We have previously demonstrated that transcriptionally active high-risk HPV (hr-HPV) is strongly incriminated in Barrett's dysplasia (BD) and oesophageal adenocarcinoma (OAC) using mainly fresh frozen tissue. This study aimed to identify biomarkers of active HPV infection in Barrett's metaplasia, (BM)/BD/OAC by immunohistochemical staining (IHC) of formalin-fixed paraffin embedded (FFPE) tissue for aberrations of p53 and the retinoblastoma (pRb) pathway, which are targets for the viral oncoproteins, E6/E7, respectively. Prospectively, BM (n = 81)/BD (n = 72)/OAC (n = 65) FFPE specimens were subjected to IHC staining for pRb, p16INK4A, cyclin D1, p53 and RNA in-situ hybridization for E6/E7 transcripts. HPV DNA was determined via PCR in fresh frozen specimens.
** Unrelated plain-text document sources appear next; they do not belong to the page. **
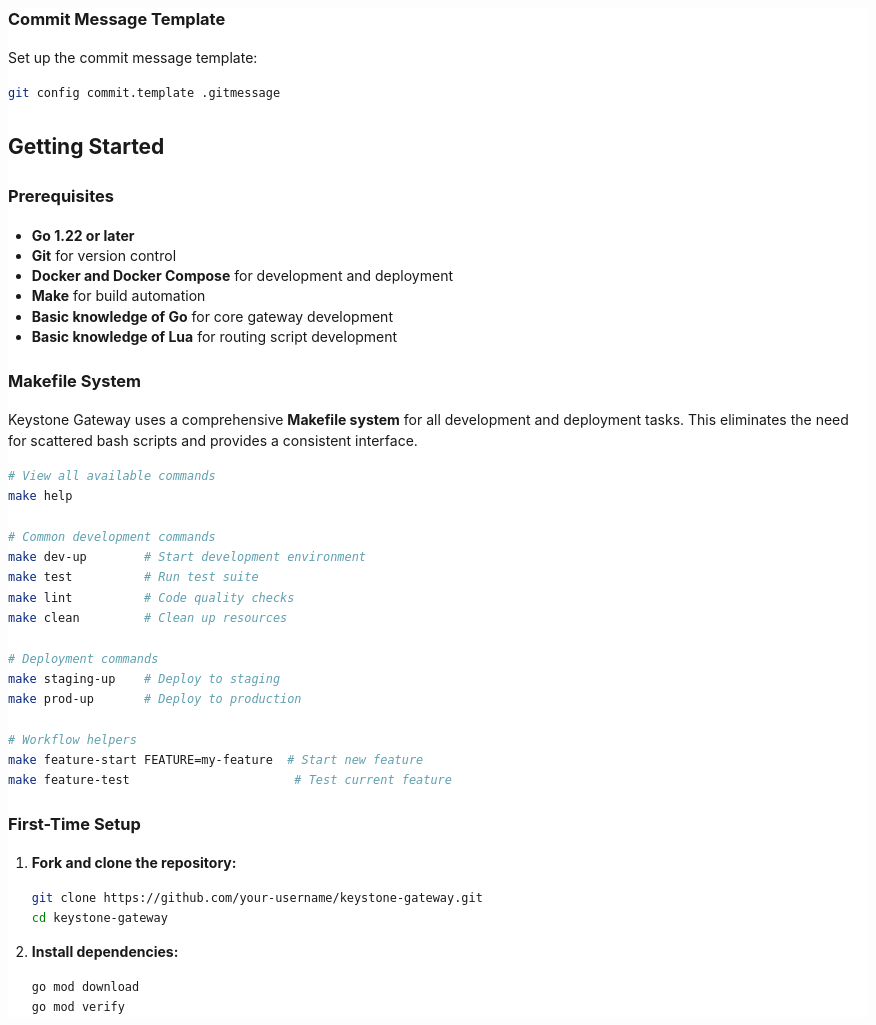 ### Commit Message Template
Set up the commit message template:
```bash
git config commit.template .gitmessage
```

## Getting Started

### Prerequisites

- **Go 1.22 or later**
- **Git** for version control
- **Docker and Docker Compose** for development and deployment
- **Make** for build automation
- **Basic knowledge of Go** for core gateway development
- **Basic knowledge of Lua** for routing script development

### Makefile System

Keystone Gateway uses a comprehensive **Makefile system** for all development and deployment tasks. This eliminates the need for scattered bash scripts and provides a consistent interface.

```bash
# View all available commands
make help

# Common development commands
make dev-up        # Start development environment
make test          # Run test suite
make lint          # Code quality checks
make clean         # Clean up resources

# Deployment commands
make staging-up    # Deploy to staging
make prod-up       # Deploy to production

# Workflow helpers
make feature-start FEATURE=my-feature  # Start new feature
make feature-test                       # Test current feature
```

### First-Time Setup

1. **Fork and clone the repository:**
   ```bash
   git clone https://github.com/your-username/keystone-gateway.git
   cd keystone-gateway
   ```

2. **Install dependencies:**
   ```bash
   go mod download
   go mod verify
   ```
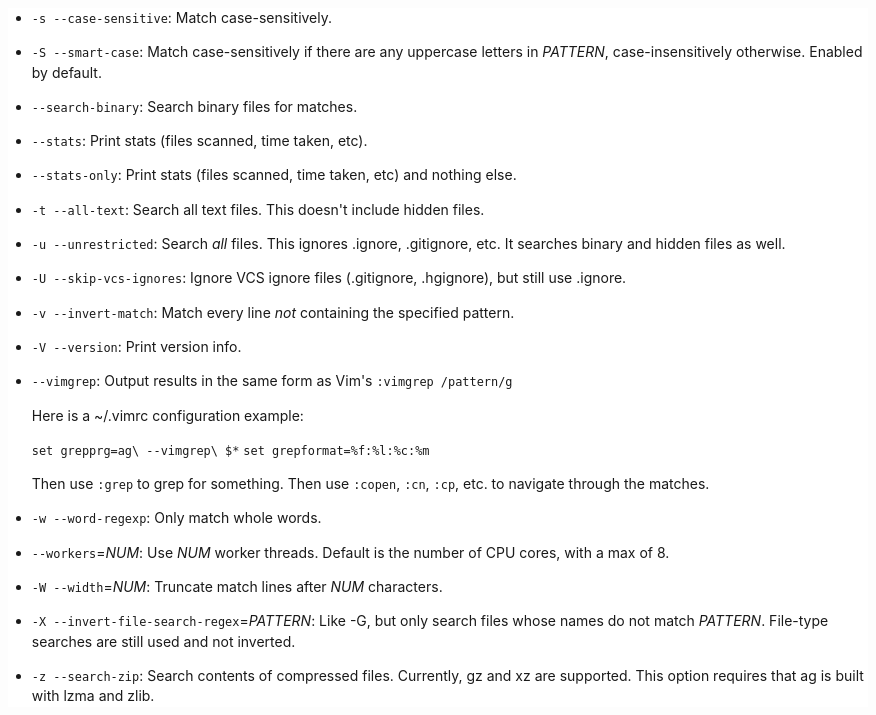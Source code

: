   * `-s --case-sensitive`:
    Match case-sensitively.

  * `-S --smart-case`:
    Match case-sensitively if there are any uppercase letters in _PATTERN_,
    case-insensitively otherwise. Enabled by default.

  * `--search-binary`:
    Search binary files for matches.

  * `--stats`:
    Print stats (files scanned, time taken, etc).

  * `--stats-only`:
    Print stats (files scanned, time taken, etc) and nothing else.

  * `-t --all-text`:
    Search all text files. This doesn't include hidden files.

  * `-u --unrestricted`:
    Search *all* files. This ignores .ignore, .gitignore, etc. It searches
    binary and hidden files as well.

  * `-U --skip-vcs-ignores`:
    Ignore VCS ignore files (.gitignore, .hgignore), but still
    use .ignore.

  * `-v --invert-match`:
    Match every line *not* containing the specified pattern.

  * `-V --version`:
    Print version info.

  * `--vimgrep`:
    Output results in the same form as Vim's `:vimgrep /pattern/g`

    Here is a ~/.vimrc configuration example:

    `set grepprg=ag\ --vimgrep\ $*`
    `set grepformat=%f:%l:%c:%m`

    Then use `:grep` to grep for something.
    Then use `:copen`, `:cn`, `:cp`, etc. to navigate through the matches.

  * `-w --word-regexp`:
    Only match whole words.

  * `--workers`=_NUM_:
    Use _NUM_ worker threads. Default is the number of CPU cores, with a max of 8.

  * `-W --width`=_NUM_:
    Truncate match lines after _NUM_ characters.

  * `-X --invert-file-search-regex`=_PATTERN_:
    Like -G, but only search files whose names do not match _PATTERN_.
    File-type searches are still used and not inverted.

  * `-z --search-zip`:
    Search contents of compressed files. Currently, gz and xz are supported.
    This option requires that ag is built with lzma and zlib.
Viral load measurement (real-time PCR) and Next Generation Sequencing of TP53 was performed. Of 218 patients, 56 were HPV DNA positive [HPV16 (n = 42), 18 (n = 13), 6 (n = 1)]. Viral load was low. Transcriptionally active HPV (DNA+/RNA+) was only found in the dysplastic and adenocarcinoma group (n = 21). The majority of HPV DNA+/RNA+ BD/OAC were characterized by phighINK4A (14/21, 66.7%), pRblow (15/21, 71.4%) and p53low (20/21, 95%) and was significantly different to controls [combination of HPV DNA–/RNA– (n = 94) and HPV DNA+/RNA– cohorts (n = 22)]. p53low had the strongest association with DNA+/RNA+ oesophageal lesions (OR = 23.5, 95% CI = 2.94–187.8, p = 0.0029). Seventeen HPV DNA+/RNA+ BD/OAC identified as p53low, were sequenced and all but one exhibited wild-type status. pRblow/p53low provided the best balance of strength of association (OR = 8.0, 95% CI = 2.6–25.0, p = 0.0003) and sensitivity (71.4%)/specificity (71.6%) for DNA+/RNA+ BD/OAC. Active HPV involvement in BD/OAC is characterized by wild-type p53 and aberrations of the retinoblastoma protein pathway.